Fury at Bride Wanting Twin’s Unworn Wedding Dress After Her Fiancé Died

An “entitled” bride has sparked anger after pressuring her grieving twin sister to hand over her unworn wedding dress less than a year on from the death of her fiance.

There’s no precise time frame on mourning the loss of a loved one. Grief affects people in different ways. One study published in the British Journal of Psychiatry found that bereavement usually peaked at around four to six months after the initial loss, before gradually declining over a two-year period.

The sensitive timing might make the soon-to-be-married woman’s actions seem a little unkind. According to a post shared to Reddit by her mourning sibling, writing under the handle backthrow7677, she had been due to get married on August 17, 2021, but her partner “passed away suddenly in a car accident a month before.”

“It was so devastating and the pain is pretty much raw for me,” she wrote.

But while her parents have been pillars of support following the tragedy, the same allegedly can’t be said of her twin sister, who is due to be married before the end of the year and seems to be focused on little else.

According to the post, her sister has spent much of the past few months “ranting” over how much she is having to pay toward her nuptials. Then, last week, things took an unexpected turn when she asked her sister if she could wear her wedding dress as she and her fiance can’t “afford” to get one.

Her sibling said she was initially “shocked by her request,” and “politely declined.” However, her sister refused to take no for an answer, reminding her sibling of her “financial struggles” and accusing her of “being negative.”

Despite arguing back that she had a “personal attachment” to the dress, her sister said “the wedding didn’t happen anyway,” which only made the situation worse.

An argument erupted between the pair, with the sister accusing her grieving sibling of being “selfish and unsupportive.” Their mom, meanwhile, has sided with the bride-to-be with the pair reminding the grief stricken sister that her “fiance isn’t coming back” and urging her to “move on.”

But while her mom expressed concerns that any refusal to help would likely “break” her relationship with her twin sister, people on social media were furious at the family and, in particular the bride, for putting her in such a position.

Weallfalldown310 wrote: “Jesus tap dancing Christ. Entitled mother and sister there…let mommy dearest and sister deal with sis wedding dress problems without you. It has been less than a year.”

Goldenpoppy818 commented: “these people have no souls and are completely heartless” with UhLeXSauce calling it “Truly some of the most self absorbed nonsense I’ve ever seen. You have a very good reason to not want to loan the dress. But you don’t even need one, no is a full sentence.”

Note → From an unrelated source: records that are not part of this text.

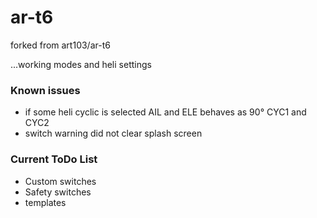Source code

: # ar-t6

forked from art103/ar-t6

...working modes and heli settings
### Known issues
- if some heli cyclic is selected AIL and ELE behaves as 90° CYC1 and CYC2
- switch warning did not clear splash screen


### Current ToDo List

- Custom switches 
- Safety switches
- templates

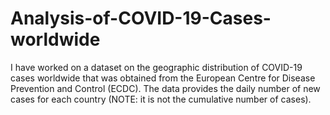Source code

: # Analysis-of-COVID-19-Cases-worldwide
I have worked on a dataset on the geographic distribution of COVID-19 cases worldwide that was obtained from the European Centre for Disease Prevention and Control (ECDC). The data provides the daily number of new cases for each country (NOTE: it is not the cumulative number of cases).
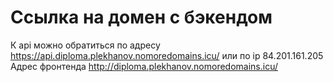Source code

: # Ссылка на домен с бэкендом
К api можно обратиться по адресу https://api.diploma.plekhanov.nomoredomains.icu/ или по ip 84.201.161.205 Адрес фронтенда http://diploma.plekhanov.nomoredomains.icu/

InternationalAd6614 was similarly in shock, writing: “It didn’t even cross their mind how doubly painful it might be to watch your wedding dress being used in a wedding that isn’t yours.”

PenPenLane, meanwhile, suggested “taking the dress to a close friend’s house to hang onto until this wedding is over” while cjrecordvt went one step further, suggesting: “or destroy it out of spite.”

Redootdootdado added: “I can ALMOST understand the temptation of asking, if money is tight and there is a wedding dress (presumably in your size) in the house. But they aren’t thinking about how it will make an already difficult day unthinkable for a grieving loved one!”

Newsweek has contacted backthrow7677 for comment.

A file photo of a distraught bride. A twin sister has been accused of making a tasteless request to her grieving sibling.